Record extracts Start Marker

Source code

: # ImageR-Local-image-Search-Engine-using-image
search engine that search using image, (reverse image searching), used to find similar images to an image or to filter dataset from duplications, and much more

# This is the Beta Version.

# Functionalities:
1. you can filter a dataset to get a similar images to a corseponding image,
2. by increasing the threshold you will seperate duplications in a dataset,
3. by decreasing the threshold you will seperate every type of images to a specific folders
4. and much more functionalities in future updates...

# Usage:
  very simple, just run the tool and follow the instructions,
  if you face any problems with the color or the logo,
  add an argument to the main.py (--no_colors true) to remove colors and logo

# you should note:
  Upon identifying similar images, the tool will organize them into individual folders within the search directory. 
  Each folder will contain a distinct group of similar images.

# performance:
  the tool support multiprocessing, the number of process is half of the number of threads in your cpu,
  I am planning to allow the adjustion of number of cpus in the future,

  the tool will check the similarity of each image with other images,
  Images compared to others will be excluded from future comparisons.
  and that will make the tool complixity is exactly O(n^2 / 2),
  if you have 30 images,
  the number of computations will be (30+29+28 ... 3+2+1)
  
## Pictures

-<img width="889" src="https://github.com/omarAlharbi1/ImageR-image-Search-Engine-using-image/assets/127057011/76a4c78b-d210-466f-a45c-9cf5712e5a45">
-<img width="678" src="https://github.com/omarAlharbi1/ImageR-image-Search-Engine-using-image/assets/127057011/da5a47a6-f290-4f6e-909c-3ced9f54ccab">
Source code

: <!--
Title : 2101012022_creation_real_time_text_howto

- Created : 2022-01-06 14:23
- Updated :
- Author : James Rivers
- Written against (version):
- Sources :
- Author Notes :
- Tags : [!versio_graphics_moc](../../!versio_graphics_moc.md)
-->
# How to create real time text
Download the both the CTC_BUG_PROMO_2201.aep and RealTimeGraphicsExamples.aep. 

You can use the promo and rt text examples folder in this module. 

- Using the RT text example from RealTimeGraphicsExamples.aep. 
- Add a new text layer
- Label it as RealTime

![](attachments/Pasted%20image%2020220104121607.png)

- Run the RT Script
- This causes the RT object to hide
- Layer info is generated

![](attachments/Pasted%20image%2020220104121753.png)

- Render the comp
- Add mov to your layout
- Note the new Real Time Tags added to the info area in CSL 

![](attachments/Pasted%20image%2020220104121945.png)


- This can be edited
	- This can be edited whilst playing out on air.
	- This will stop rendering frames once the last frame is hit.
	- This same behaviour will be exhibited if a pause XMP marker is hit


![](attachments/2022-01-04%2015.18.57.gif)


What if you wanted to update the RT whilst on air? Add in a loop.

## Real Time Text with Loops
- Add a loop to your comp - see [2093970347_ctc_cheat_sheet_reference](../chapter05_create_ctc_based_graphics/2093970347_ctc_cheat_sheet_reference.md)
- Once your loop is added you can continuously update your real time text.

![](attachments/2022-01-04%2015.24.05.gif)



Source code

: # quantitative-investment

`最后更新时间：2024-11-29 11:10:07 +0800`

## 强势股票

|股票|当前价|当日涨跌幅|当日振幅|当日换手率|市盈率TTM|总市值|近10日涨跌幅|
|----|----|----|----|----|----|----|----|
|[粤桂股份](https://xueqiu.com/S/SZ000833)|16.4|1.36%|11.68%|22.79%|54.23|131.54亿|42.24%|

Record extracts End Marker

** Work to be completed **
Exactly the lines from the one containing "if you have" through the last line of the records are to be transcribed, both endpoints included.

** Task output **
  if you have 30 images,
  the number of computations will be (30+29+28 ... 3+2+1)
  
## Pictures

-<img width="889" src="https://github.com/omarAlharbi1/ImageR-image-Search-Engine-using-image/assets/127057011/76a4c78b-d210-466f-a45c-9cf5712e5a45">
-<img width="678" src="https://github.com/omarAlharbi1/ImageR-image-Search-Engine-using-image/assets/127057011/da5a47a6-f290-4f6e-909c-3ced9f54ccab">
Source code

: <!--
Title : 2101012022_creation_real_time_text_howto

- Created : 2022-01-06 14:23
- Updated :
- Author : James Rivers
- Written against (version):
- Sources :
- Author Notes :
- Tags : [!versio_graphics_moc](../../!versio_graphics_moc.md)
-->
# How to create real time text
Download the both the CTC_BUG_PROMO_2201.aep and RealTimeGraphicsExamples.aep. 

You can use the promo and rt text examples folder in this module. 

- Using the RT text example from RealTimeGraphicsExamples.aep. 
- Add a new text layer
- Label it as RealTime

![](attachments/Pasted%20image%2020220104121607.png)

- Run the RT Script
- This causes the RT object to hide
- Layer info is generated

![](attachments/Pasted%20image%2020220104121753.png)

- Render the comp
- Add mov to your layout
- Note the new Real Time Tags added to the info area in CSL 

![](attachments/Pasted%20image%2020220104121945.png)


- This can be edited
	- This can be edited whilst playing out on air.
	- This will stop rendering frames once the last frame is hit.
	- This same behaviour will be exhibited if a pause XMP marker is hit


![](attachments/2022-01-04%2015.18.57.gif)


What if you wanted to update the RT whilst on air? Add in a loop.

## Real Time Text with Loops
- Add a loop to your comp - see [2093970347_ctc_cheat_sheet_reference](../chapter05_create_ctc_based_graphics/2093970347_ctc_cheat_sheet_reference.md)
- Once your loop is added you can continuously update your real time text.

![](attachments/2022-01-04%2015.24.05.gif)



Source code

: # quantitative-investment

`最后更新时间：2024-11-29 11:10:07 +0800`

## 强势股票

|股票|当前价|当日涨跌幅|当日振幅|当日换手率|市盈率TTM|总市值|近10日涨跌幅|
|----|----|----|----|----|----|----|----|
|[粤桂股份](https://xueqiu.com/S/SZ000833)|16.4|1.36%|11.68%|22.79%|54.23|131.54亿|42.24%|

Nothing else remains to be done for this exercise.